By using water-side economizer technology in the air conditioning system serving Wells Fargo & Co.’s Minneapolis data centre, Bob Culver generated US$150,000 in free cooling last year.
Culver, vice-president of technology information group facilities, expects to save double that amount this year and up to US$450,000 annually as the bank continues to expand operations in the new, 80,000-square-foot facility.
That’s a 15 per cent overall savings on energy use — not bad for an investment that added $1million (about 1 per cent) to total construction costs when the facility was built two years ago. “It’s one of the better decisions we made,” Culver says.
The water-side economizer uses a combination of a cooling tower outside the building and a “shell and tube” heat exchanger inside. For about four months each year, the system can provide water that’s sufficiently chilled by outside air to allow the heat exchanger to directly feed Wells Fargo’s data centre with cold air, bypassing the chiller. Savings this year will come from shutting off two chillers that currently feed the data centre. Culver expects to add a third chiller in the next few years as the data centre expands to full capacity.
Climate matters
Free cooling starts to kick in when outside temperatures hit about 55 degrees, and it can bypass the chillers when temperatures drop to about 35 degrees, says John Smith, vice president at Michaud Cooley Erickson, a Minneapolis engineering consulting firm that worked on the Wells Fargo project.

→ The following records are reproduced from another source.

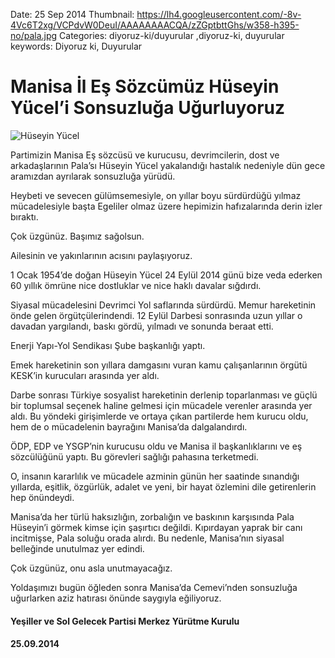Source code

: Date: 25 Sep 2014
Thumbnail: https://lh4.googleusercontent.com/-8v-4Vc6T2xg/VCPdvW0DeuI/AAAAAAAACQA/zZGptbttGhs/w358-h395-no/pala.jpg
Categories: diyoruz-ki/duyurular ,diyoruz-ki, duyurular
keywords: Diyoruz ki, Duyurular

# Manisa İl Eş Sözcümüz Hüseyin Yücel’i Sonsuzluğa Uğurluyoruz

![Hüseyin Yücel](https://lh4.googleusercontent.com/-8v-4Vc6T2xg/VCPdvW0DeuI/AAAAAAAACQA/zZGptbttGhs/w358-h395-no/pala.jpg)

Partimizin Manisa Eş sözcüsü ve kurucusu, devrimcilerin, dost ve arkadaşlarının Pala’sı Hüseyin Yücel yakalandığı hastalık nedeniyle dün gece aramızdan ayrılarak sonsuzluğa yürüdü.

Heybeti ve sevecen gülümsemesiyle, on yıllar boyu sürdürdüğü yılmaz mücadelesiyle başta Egeliler olmaz üzere hepimizin hafızalarında derin izler bıraktı.

Çok üzgünüz. Başımız sağolsun.

Ailesinin ve yakınlarının acısını paylaşıyoruz.

1 Ocak 1954’de doğan Hüseyin Yücel 24 Eylül 2014 günü bize veda ederken 60 yıllık ömrüne nice dostluklar  ve nice haklı davalar sığdırdı.

Siyasal mücadelesini Devrimci Yol saflarında sürdürdü. Memur hareketinin önde gelen örgütçülerindendi. 12 Eylül Darbesi sonrasında uzun yıllar o davadan yargılandı, baskı gördü, yılmadı ve sonunda beraat etti.

Enerji Yapı-Yol Sendikası Şube başkanlığı yaptı.

Emek hareketinin son yıllara damgasını vuran kamu çalışanlarının örgütü KESK’in kurucuları arasında yer aldı.

Darbe sonrası Türkiye sosyalist hareketinin derlenip toparlanması ve güçlü bir toplumsal seçenek haline gelmesi için mücadele verenler arasında yer aldı. Bu yöndeki girişimlerde ve ortaya çıkan partilerde hem kurucu oldu, hem de o mücadelenin bayrağını Manisa’da dalgalandırdı.

ÖDP, EDP ve YSGP’nin kurucusu oldu ve Manisa il başkanlıklarını ve eş sözcülüğünü yaptı. Bu görevleri sağlığı pahasına terketmedi.

O, insanın kararlılık ve mücadele azminin günün her saatinde sınandığı yıllarda, eşitlik, özgürlük, adalet ve yeni, bir hayat özlemini dile getirenlerin hep önündeydi.

Manisa’da her türlü haksızlığın, zorbalığın ve baskının karşısında Pala Hüseyin’i görmek kimse için şaşırtıcı değildi. Kıpırdayan yaprak bir canı incitmişse, Pala soluğu orada alırdı. Bu nedenle, Manisa’nın siyasal belleğinde unutulmaz yer edindi.

Çok üzgünüz, onu asla unutmayacağız.

Yoldaşımızı bugün öğleden sonra Manisa’da Cemevi’nden sonsuzluğa uğurlarken aziz hatırası önünde saygıyla eğiliyoruz.


#### Yeşiller ve Sol Gelecek Partisi Merkez Yürütme Kurulu
#### 25.09.2014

Water-side economizers are less appealing in warmer climates, however, and may not fit neatly into existing data centers. “It’s somewhat expensive to retrofit,” says Culver, who has looked into using the technology at Wells Fargo’s other facilities.
Adds Smith: “While it can be done, it does require more mechanical space to contain the equipment, which would probably be difficult to incorporate into an existing facility.”
But Wells Fargo does use what’s called an air-side economizer in its Roseville, Calif., facility. “An air-side economizer works well in temperatures that wouldn’t be low enough to provide free cooling in a chilled-water design,” Culver says. But the systems, which directly use outside air to cool a facility, aren’t effective in most data centres because it takes more energy to control the humidity level of incoming air than the system saves. It’s a good fit in Roseville, Culver says, because humidity control isn’t an issue thanks to the moderate climate. The economizer saves energy by reducing chiller loads, and it occasionally allows one of the site’s two chillers to be shut down.
In facilities north of the Mason-Dixon Line, economizer technology can save up to two-thirds of cooling system energy costs while extending the life of existing chillers, says Mark Bramfitt, principal program manager at Pacific Gas & Electric Co. Although economizers are fairly common in commercial building designs, they haven’t been used much in data centers until recently.
A hard sell
Bramfitt says he meets a lot of resistance from data center managers even though PG&E will reimburse California businesses for up to half the incremental cost, allowing them to recover their costs within one year.
One company that made the move is Hewlett-Packard Co., which recently completed a 50,000-square-foot data centre in Palo Alto, Calif., that includes an economizer.
“They’re saving $1 million a year in power costs, and we presented them with a check for $400,000,” Bramfitt says.
But despite such success stories, “I’m having a hard time convincing the industry to make it happen,” he says. That’s because of IT worries about availability.
“Data centres managers say, ‘Let’s not make this too complicated,'” says Dean Rafferty, president of Michaud Cooley Erickson.
Even Culver wasn’t sold on the idea at first. “We were doubting Thomases. But the engineers did a mock-up, we reviewed it and made a decision to go with it,” he says.